_Data for analysis_
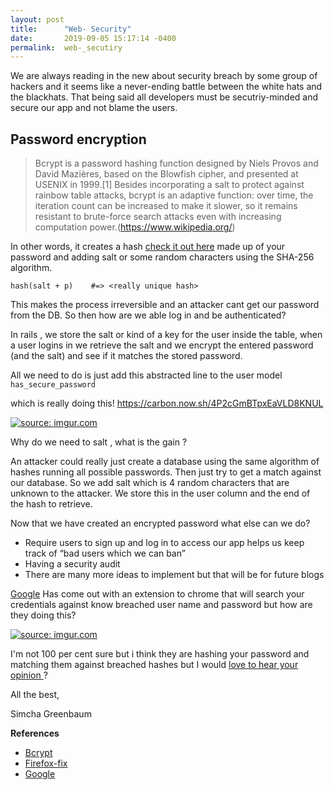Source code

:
 ```yaml
---
layout: post
title:      "Web- Security"
date:       2019-09-05 15:17:14 -0400
permalink:  web-_secutiry
---
```



We are always reading in the new about security breach by some group of hackers and it seems like a never-ending battle between the white hats and the blackhats. That being said all developers must be secutriy-minded and secure our app and not blame the users.

## Password encryption 
> Bcrypt is a password hashing function designed by Niels Provos and David Mazières, based on the Blowfish cipher, and presented at USENIX in 1999.[1] Besides incorporating a salt to protect against rainbow table attacks, bcrypt is an adaptive function: over time, the iteration count can be increased to make it slower, so it remains resistant to brute-force search attacks even with increasing computation power.(https://www.wikipedia.org/)
 
In other words, it creates a hash  [check it out here](https://www.movable-type.co.uk/scripts/sha256.html) made up of your password and adding salt or some random characters using the SHA-256 algorithm.

``hash(salt + p)    #=> <really unique hash>``

 This makes the process irreversible and an attacker cant get our password from the DB. So then how are we able log in and be authenticated?

In rails , we store the salt or kind of a key for the user inside the table, when a user logins in we retrieve the salt and we encrypt the entered password (and the salt) and see if it matches the stored password.

All we need to do is  just add this abstracted line to the user model
``has_secure_password`` 

which is really doing this!
https://carbon.now.sh/4P2cGmBTpxEaVLD8KNUL

<a href="https://imgur.com/Vuve83e"><img src="https://i.imgur.com/Vuve83el.png" title="source: imgur.com" /></a>

Why do we need to salt , what is the gain ?

An attacker could really just create a database using the same algorithm of hashes running all possible passwords. Then just try to get a match against our database. So we add salt which is 4 random characters that are unknown to the attacker. We store this in the user column and the end of the hash to retrieve.

Now that we have created an encrypted password what else can we do? 
* Require users to sign up and log in to access our app helps us keep track of “bad users which we can ban”
* Having a security audit
* There are many more ideas to implement but  that will be for future blogs 

[Google](https://www.bleepingcomputer.com/news/google/google-chrome-to-warn-if-logins-are-found-in-a-data-breach/) Has come out with an extension to chrome that will search your credentials against know breached user name and password but how are they doing this?


<a href="https://imgur.com/NZC94P2"><img src="https://i.imgur.com/NZC94P2l.png" title="source: imgur.com" /></a>
 
 I'm not 100 per cent sure but i think they are hashing your password and matching them against breached hashes but I would   <a href="mailto:gbs4ever2@gmail.com">love to hear your opinion </a> ?

All the best,

Simcha Greenbaum





**References**

* [Bcrypt](https://github.com/codahale/bcrypt-ruby)
* [Firefox-fix](https://www.troyhunt.com/were-baking-have-i-been-pwned-into-firefox-and-1password/)
* [Google](https://www.bleepingcomputer.com/news/google/google-chrome-to-warn-if-logins-are-found-in-a-data-breach/)





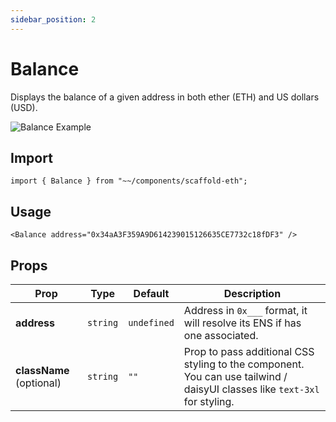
 ```yaml
---
sidebar_position: 2
---
```


# Balance

Displays the balance of a given address in both ether (ETH) and US dollars (USD).

![Balance Example](/img/Balance.gif)

## Import

```tsx
import { Balance } from "~~/components/scaffold-eth";
```

## Usage

```tsx
<Balance address="0x34aA3F359A9D614239015126635CE7732c18fDF3" />
```

## Props

| Prop                     | Type     | Default     | Description                                                                                                               |
| ------------------------ | -------- | ----------- | ------------------------------------------------------------------------------------------------------------------------- |
| **address**              | `string` | `undefined` | Address in `0x___` format, it will resolve its ENS if has one associated.                                                 |
| **className** (optional) | `string` | `""`        | Prop to pass additional CSS styling to the component. You can use tailwind / daisyUI classes like `text-3xl` for styling. |
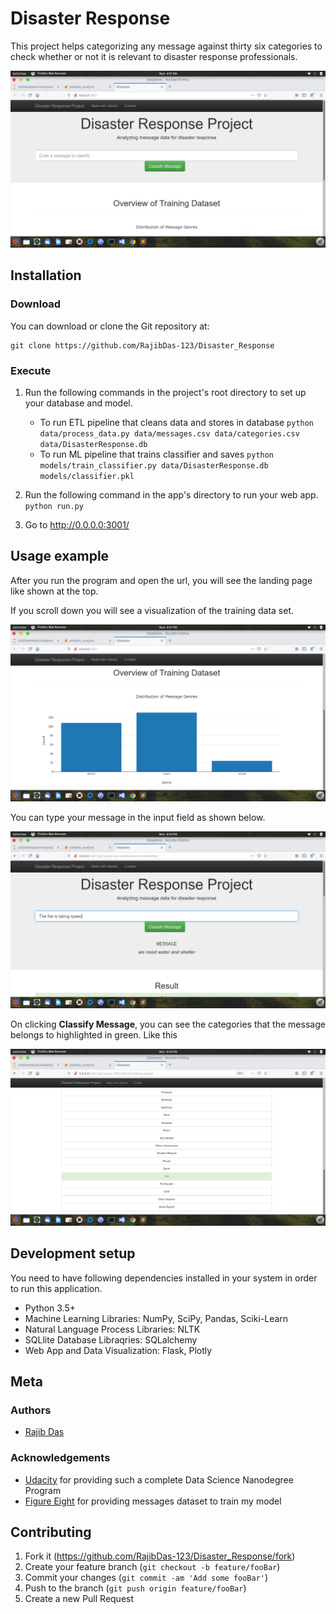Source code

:# Disaster Response

This project helps categorizing any message against thirty six categories to check whether or not it is relevant to disaster response professionals. 

![Home Page](imgs/landing.png)

## Installation

### Download

You can download or clone the Git repository at:
```
git clone https://github.com/RajibDas-123/Disaster_Response
```
### Execute

1. Run the following commands in the project's root directory to set up your database and model.

    - To run ETL pipeline that cleans data and stores in database
        `python data/process_data.py data/messages.csv data/categories.csv data/DisasterResponse.db`
    - To run ML pipeline that trains classifier and saves
        `python models/train_classifier.py data/DisasterResponse.db models/classifier.pkl`

2. Run the following command in the app's directory to run your web app.
    `python run.py`

3. Go to http://0.0.0.0:3001/


## Usage example

After you run the program and open the url, you will see the landing page like shown at the top.


If you scroll down you will see a visualization of the training data set.

![Training Data Visualize](imgs/data_visualize.png)



You can type your message in the input field as shown below.

![Querying](imgs/querying.png)



On clicking **Classify Message**, you can see the categories that the message belongs to highlighted in green. Like this

![CLassification Result](imgs/classification_result.png)

## Development setup

You need to have following dependencies installed in your system in order to run this application.

* Python 3.5+ 
* Machine Learning Libraries: NumPy, SciPy, Pandas, Sciki-Learn
* Natural Language Process Libraries: NLTK
* SQLlite Database Libraqries: SQLalchemy
* Web App and Data Visualization: Flask, Plotly


## Meta
### Authors

* [Rajib Das](https://github.com/RajibDas-123)

### Acknowledgements

* [Udacity](https://www.udacity.com/) for providing such a complete Data Science Nanodegree Program
* [Figure Eight](https://www.figure-eight.com/) for providing messages dataset to train my model

## Contributing

1. Fork it (<https://github.com/RajibDas-123/Disaster_Response/fork>)
2. Create your feature branch (`git checkout -b feature/fooBar`)
3. Commit your changes (`git commit -am 'Add some fooBar'`)
4. Push to the branch (`git push origin feature/fooBar`)
5. Create a new Pull Request
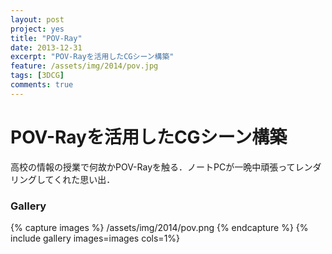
 ```yaml
---
layout: post
project: yes
title: "POV-Ray"
date: 2013-12-31
excerpt: "POV-Rayを活用したCGシーン構築"
feature: /assets/img/2014/pov.jpg
tags: [3DCG]
comments: true
---
```

# POV-Rayを活用したCGシーン構築

  高校の情報の授業で何故かPOV-Rayを触る．ノートPCが一晩中頑張ってレンダリングしてくれた思い出．

### Gallery


{% capture images %}
/assets/img/2014/pov.png
{% endcapture %}
{% include gallery images=images  cols=1%}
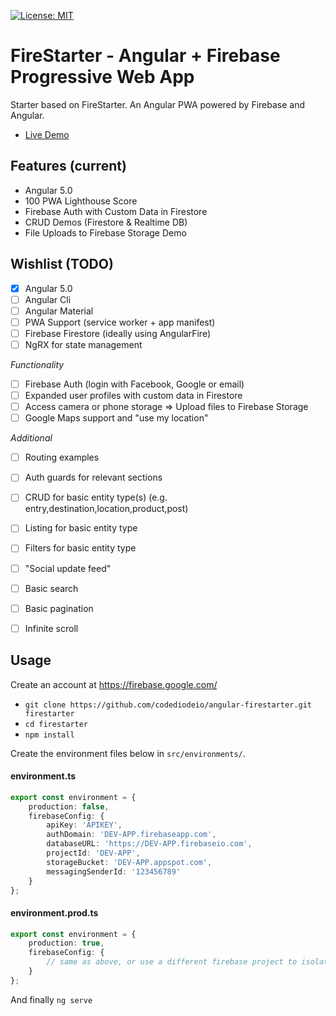 [![License: MIT](https://img.shields.io/badge/License-MIT-green.svg)](https://opensource.org/licenses/MIT)

# FireStarter - Angular + Firebase Progressive Web App

Starter based on FireStarter. An Angular PWA powered by Firebase and Angular. 

- [Live Demo](https://firestarter-96e46.firebaseapp.com/)

## Features (current)

- Angular 5.0
- 100 PWA Lighthouse Score
- Firebase Auth with Custom Data in Firestore
- CRUD Demos (Firestore & Realtime DB)
- File Uploads to Firebase Storage Demo

## Wishlist (TODO)

- [x] Angular 5.0
- [ ] Angular Cli
- [ ] Angular Material
- [ ] PWA Support (service worker + app manifest)
- [ ] Firebase Firestore (ideally using AngularFire)
- [ ] NgRX for state management

*Functionality*

- [ ] Firebase Auth (login with Facebook, Google or email) 
- [ ] Expanded user profiles with custom data in Firestore
- [ ] Access camera or phone storage => Upload files to Firebase Storage
- [ ] Google Maps support and "use my location"

*Additional*

- [ ] Routing examples
- [ ] Auth guards for relevant sections
- [ ] CRUD for basic entity type(s) (e.g. entry,destination,location,product,post)
- [ ] Listing for basic entity type
- [ ] Filters for basic entity type
- [ ] "Social update feed"
- [ ] Basic search
- [ ] Basic pagination 
- [ ] Infinite scroll 



## Usage

Create an account at https://firebase.google.com/

- `git clone https://github.com/codediodeio/angular-firestarter.git firestarter`
- `cd firestarter`
- `npm install`

Create the environment files below in `src/environments/`.

#### environment.ts
```typescript
export const environment = {
    production: false,
    firebaseConfig: {
        apiKey: 'APIKEY',
        authDomain: 'DEV-APP.firebaseapp.com',
        databaseURL: 'https://DEV-APP.firebaseio.com',
        projectId: 'DEV-APP',
        storageBucket: 'DEV-APP.appspot.com',
        messagingSenderId: '123456789'
    }
};
```
#### environment.prod.ts
```typescript
export const environment = {
    production: true,
    firebaseConfig: {
        // same as above, or use a different firebase project to isolate environments
    }
};
```

And finally `ng serve`

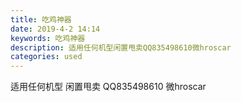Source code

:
 ```yaml
---
title: 吃鸡神器
date: 2019-4-2 14:14
keywords: 吃鸡神器
description: 适用任何机型闲置甩卖QQ835498610微hroscar
categories: used
---
```

<td class="t_f" id="postmessage_3374227">

适用任何机型 闲置甩卖 QQ835498610 微hroscar<br/>
<img alt="" border="0" class="zoom" data-cf-modified-b7408be070f0e44c502b54cb-="" file="http://www.flw.ph/data/appbyme/upload/image/201904/02/niX97l6OwMeO.jpg" id="aimg_U4fcZ" lazyloadthumb="1" onclick="" onmouseover="" src="http://www.flw.ph/data/appbyme/upload/image/201904/02/niX97l6OwMeO.jpg"/><br/>
<img alt="" border="0" class="zoom" data-cf-modified-b7408be070f0e44c502b54cb-="" file="http://www.flw.ph/data/appbyme/upload/image/201904/02/J5tIUssK6pPB.jpg" id="aimg_n3325" lazyloadthumb="1" onclick="" onmouseover="" src="http://www.flw.ph/data/appbyme/upload/image/201904/02/J5tIUssK6pPB.jpg"/><br/>
<img alt="" border="0" class="zoom" data-cf-modified-b7408be070f0e44c502b54cb-="" file="http://www.flw.ph/data/appbyme/upload/image/201904/02/LUBDtLyb3UF2.jpg" id="aimg_KEf7O" lazyloadthumb="1" onclick="" onmouseover="" src="http://www.flw.ph/data/appbyme/upload/image/201904/02/LUBDtLyb3UF2.jpg"/><br/>
</td>
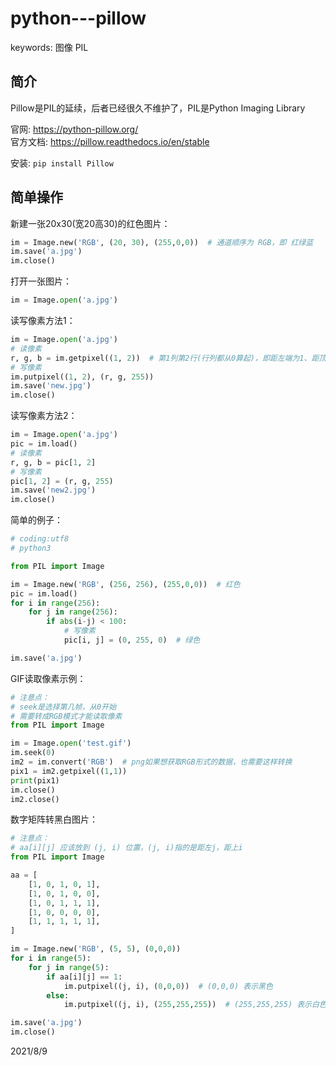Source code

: # python---pillow

keywords: 图像 PIL  


## 简介
Pillow是PIL的延续，后者已经很久不维护了，PIL是Python Imaging Library  

官网: https://python-pillow.org/  
官方文档: https://pillow.readthedocs.io/en/stable  

安装: `pip install Pillow`  


## 简单操作
新建一张20x30(宽20高30)的红色图片：  
```python
im = Image.new('RGB', (20, 30), (255,0,0))  # 通道顺序为 RGB，即 红绿蓝
im.save('a.jpg')
im.close()
```

打开一张图片：  
```python
im = Image.open('a.jpg')
```

读写像素方法1：  
```python
im = Image.open('a.jpg')
# 读像素
r, g, b = im.getpixel((1, 2))  # 第1列第2行(行列都从0算起)，即距左端为1、距顶端为2
# 写像素
im.putpixel((1, 2), (r, g, 255))
im.save('new.jpg')
im.close()
```

读写像素方法2：  
```python
im = Image.open('a.jpg')
pic = im.load()
# 读像素
r, g, b = pic[1, 2]
# 写像素
pic[1, 2] = (r, g, 255)
im.save('new2.jpg')
im.close()
```

简单的例子：  
```python
# coding:utf8
# python3

from PIL import Image

im = Image.new('RGB', (256, 256), (255,0,0))  # 红色
pic = im.load()
for i in range(256):
    for j in range(256):
        if abs(i-j) < 100:
            # 写像素
            pic[i, j] = (0, 255, 0)  # 绿色

im.save('a.jpg')
```

GIF读取像素示例：  
```python
# 注意点：
# seek是选择第几帧，从0开始
# 需要转成RGB模式才能读取像素
from PIL import Image

im = Image.open('test.gif')
im.seek(0)
im2 = im.convert('RGB')  # png如果想获取RGB形式的数据，也需要这样转换
pix1 = im2.getpixel((1,1))
print(pix1)
im.close()
im2.close()
```

数字矩阵转黑白图片：  
```python
# 注意点：
# aa[i][j] 应该放到 (j, i) 位置，(j, i)指的是距左j，距上i
from PIL import Image

aa = [
    [1, 0, 1, 0, 1],
    [1, 0, 1, 0, 0],
    [1, 0, 1, 1, 1],
    [1, 0, 0, 0, 0],
    [1, 1, 1, 1, 1],
]

im = Image.new('RGB', (5, 5), (0,0,0))
for i in range(5):
    for j in range(5):
        if aa[i][j] == 1:
            im.putpixel((j, i), (0,0,0))  # (0,0,0) 表示黑色
        else:
            im.putpixel((j, i), (255,255,255))  # (255,255,255) 表示白色

im.save('a.jpg')
im.close()
```


2021/8/9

_Your goal_
Your answer should be the lines from the first record down to the line containing "## Password encryption", restated exactly, with no pictures.

_Result below_
Source code

:
 ```yaml
---
layout: post
title:      "Web- Security"
date:       2019-09-05 15:17:14 -0400
permalink:  web-_secutiry
---
```



We are always reading in the new about security breach by some group of hackers and it seems like a never-ending battle between the white hats and the blackhats. That being said all developers must be secutriy-minded and secure our app and not blame the users.

## Password encryption 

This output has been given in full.